• 1 Der Name der Stadt

    1317: Zellin (Kletke I, S. 87). – 1348: Czellyn. – 1355: Czollin. – 1371: Czellin. – 1491: Zellin. – 1515: Czellin. – 1749, 1800, 1939: Zellin.
    1945, 2019: Czelin.

  • 2 Die Lage der Stadt in der Landschaft

    a Naturräumliche Lage

    Am ö Rand des Odertals an einer Stelle, wo die nm Hochfläche steil zur Oder abfällt. Höhe: 11 m.

    b Verkehrslage

    Z. bot vom Barnim aus über die Oder Zugang zur Nm, da bei Niedrigwasser eine Furt bestand. Fähre 1721-1850 erw.
    Heute liegt Z. abseits größerer Str.

  • 3 Der Ursprung der Ortschaft

    a Vorbesiedlung

    1 älter- und 1 jüngerslaw. Siedlung archäolog. nachgewiesen, älter- und jüngerslaw. Burg vermutet.

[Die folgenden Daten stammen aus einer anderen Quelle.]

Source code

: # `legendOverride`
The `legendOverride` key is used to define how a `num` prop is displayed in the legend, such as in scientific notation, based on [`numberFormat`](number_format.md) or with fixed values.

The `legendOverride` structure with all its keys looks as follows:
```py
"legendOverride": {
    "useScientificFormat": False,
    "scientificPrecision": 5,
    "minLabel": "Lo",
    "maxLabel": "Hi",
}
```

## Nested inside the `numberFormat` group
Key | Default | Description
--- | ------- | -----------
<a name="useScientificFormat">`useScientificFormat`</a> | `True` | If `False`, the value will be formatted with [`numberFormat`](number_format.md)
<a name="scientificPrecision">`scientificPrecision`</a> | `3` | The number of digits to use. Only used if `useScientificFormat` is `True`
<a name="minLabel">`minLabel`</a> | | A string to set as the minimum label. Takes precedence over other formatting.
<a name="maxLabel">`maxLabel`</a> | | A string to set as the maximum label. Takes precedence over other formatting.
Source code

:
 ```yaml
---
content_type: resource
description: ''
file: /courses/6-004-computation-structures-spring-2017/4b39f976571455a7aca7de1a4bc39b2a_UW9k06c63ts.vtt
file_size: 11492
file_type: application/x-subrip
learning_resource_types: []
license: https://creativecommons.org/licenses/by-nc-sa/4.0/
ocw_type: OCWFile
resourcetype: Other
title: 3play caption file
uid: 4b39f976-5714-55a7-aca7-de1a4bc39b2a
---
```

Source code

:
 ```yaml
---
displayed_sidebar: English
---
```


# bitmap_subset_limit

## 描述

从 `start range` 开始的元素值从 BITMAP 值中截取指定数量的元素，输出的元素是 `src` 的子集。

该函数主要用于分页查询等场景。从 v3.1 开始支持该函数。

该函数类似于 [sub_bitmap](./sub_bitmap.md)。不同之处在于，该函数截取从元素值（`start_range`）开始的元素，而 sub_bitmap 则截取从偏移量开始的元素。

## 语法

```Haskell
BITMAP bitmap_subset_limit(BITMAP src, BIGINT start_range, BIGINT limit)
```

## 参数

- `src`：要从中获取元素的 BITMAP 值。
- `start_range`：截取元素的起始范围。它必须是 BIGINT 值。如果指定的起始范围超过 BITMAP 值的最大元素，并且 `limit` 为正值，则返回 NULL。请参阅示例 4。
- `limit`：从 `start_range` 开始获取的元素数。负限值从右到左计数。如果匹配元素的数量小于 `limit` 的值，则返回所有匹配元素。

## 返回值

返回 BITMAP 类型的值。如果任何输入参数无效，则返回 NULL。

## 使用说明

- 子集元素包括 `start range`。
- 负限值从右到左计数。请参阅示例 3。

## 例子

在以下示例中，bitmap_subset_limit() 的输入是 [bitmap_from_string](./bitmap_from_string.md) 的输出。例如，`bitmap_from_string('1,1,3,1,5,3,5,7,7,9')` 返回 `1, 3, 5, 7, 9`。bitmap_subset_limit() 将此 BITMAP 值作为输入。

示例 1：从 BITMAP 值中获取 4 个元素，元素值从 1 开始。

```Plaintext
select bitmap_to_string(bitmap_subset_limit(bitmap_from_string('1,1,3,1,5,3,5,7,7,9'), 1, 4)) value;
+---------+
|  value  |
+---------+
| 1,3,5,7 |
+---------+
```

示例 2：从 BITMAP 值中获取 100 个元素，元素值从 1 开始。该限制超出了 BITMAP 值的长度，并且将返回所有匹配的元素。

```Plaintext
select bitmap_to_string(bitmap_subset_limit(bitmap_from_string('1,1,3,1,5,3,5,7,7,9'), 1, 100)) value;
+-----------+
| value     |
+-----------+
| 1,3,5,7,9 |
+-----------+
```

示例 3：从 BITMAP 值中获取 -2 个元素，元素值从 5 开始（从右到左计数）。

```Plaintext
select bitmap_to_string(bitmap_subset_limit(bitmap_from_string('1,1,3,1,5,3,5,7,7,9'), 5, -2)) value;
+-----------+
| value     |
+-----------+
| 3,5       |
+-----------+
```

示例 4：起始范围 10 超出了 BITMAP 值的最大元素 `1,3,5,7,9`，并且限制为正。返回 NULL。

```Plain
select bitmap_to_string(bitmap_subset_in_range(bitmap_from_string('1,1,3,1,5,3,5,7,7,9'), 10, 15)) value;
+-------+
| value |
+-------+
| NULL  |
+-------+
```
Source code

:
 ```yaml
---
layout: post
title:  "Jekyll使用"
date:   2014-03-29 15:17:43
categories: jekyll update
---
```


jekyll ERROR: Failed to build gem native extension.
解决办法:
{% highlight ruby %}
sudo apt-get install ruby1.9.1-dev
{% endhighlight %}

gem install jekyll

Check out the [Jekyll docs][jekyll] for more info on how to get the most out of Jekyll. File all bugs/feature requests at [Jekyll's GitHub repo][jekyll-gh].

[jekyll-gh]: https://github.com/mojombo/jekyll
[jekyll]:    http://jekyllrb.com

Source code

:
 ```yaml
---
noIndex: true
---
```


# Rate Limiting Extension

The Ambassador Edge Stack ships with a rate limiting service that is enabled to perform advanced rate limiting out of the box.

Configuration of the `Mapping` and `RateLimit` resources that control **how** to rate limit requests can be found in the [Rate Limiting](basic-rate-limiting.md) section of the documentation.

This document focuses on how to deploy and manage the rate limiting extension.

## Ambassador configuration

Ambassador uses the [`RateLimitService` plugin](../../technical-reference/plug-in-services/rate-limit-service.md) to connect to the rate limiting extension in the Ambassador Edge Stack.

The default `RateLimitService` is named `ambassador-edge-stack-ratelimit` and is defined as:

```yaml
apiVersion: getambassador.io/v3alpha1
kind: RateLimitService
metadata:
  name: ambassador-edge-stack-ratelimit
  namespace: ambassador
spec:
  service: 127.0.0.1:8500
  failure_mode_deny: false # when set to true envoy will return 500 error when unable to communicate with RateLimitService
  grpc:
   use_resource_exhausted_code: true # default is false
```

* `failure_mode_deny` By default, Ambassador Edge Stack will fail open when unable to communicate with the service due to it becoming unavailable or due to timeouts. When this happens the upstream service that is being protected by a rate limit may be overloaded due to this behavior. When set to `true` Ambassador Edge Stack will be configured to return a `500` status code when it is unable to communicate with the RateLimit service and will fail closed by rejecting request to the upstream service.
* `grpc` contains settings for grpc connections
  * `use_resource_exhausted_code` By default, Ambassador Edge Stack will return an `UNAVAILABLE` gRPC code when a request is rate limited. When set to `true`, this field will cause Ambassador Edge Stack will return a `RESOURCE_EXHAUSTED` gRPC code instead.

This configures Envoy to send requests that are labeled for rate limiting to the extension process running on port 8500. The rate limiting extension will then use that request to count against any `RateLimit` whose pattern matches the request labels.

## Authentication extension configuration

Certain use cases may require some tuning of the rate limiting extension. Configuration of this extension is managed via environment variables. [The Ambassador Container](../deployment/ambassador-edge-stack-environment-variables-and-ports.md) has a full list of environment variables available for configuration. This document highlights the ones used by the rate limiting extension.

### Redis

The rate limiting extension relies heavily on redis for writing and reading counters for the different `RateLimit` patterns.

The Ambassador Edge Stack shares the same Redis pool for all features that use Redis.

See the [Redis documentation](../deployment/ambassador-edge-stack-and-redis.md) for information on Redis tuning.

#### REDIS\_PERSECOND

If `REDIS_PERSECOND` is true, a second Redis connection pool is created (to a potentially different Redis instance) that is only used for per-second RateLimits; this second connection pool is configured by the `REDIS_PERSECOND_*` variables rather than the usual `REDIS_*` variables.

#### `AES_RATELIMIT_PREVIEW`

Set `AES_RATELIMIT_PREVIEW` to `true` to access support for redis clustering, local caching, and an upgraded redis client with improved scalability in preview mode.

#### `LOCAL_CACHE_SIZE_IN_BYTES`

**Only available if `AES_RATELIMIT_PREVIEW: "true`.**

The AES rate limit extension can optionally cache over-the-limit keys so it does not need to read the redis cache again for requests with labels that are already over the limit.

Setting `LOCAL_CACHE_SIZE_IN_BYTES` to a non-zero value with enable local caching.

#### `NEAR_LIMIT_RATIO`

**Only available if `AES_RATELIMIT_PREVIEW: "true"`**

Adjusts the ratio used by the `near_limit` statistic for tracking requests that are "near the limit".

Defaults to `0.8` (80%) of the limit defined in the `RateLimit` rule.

  • 4 Stadtentstehung und Stadtherrschaft

    b Ortsherr und „Gründer“ der Stadt

    Möglicherweise Albrecht III., zu dessen Besitz die Gegend von Z. seit 1284 gehörte. 1355 wurden die Mörner, die schon vorher im Besitz des Städtchens gewesen waren, mit Z. belehnt, in deren Besitz es mit kurzen Unterbrechungen bis 1732 blieb. 1733 erwarb Friedrich Wilhelm I. das Städtchen und wandelte es zur Domäne um; Verlust des Stadtrechts.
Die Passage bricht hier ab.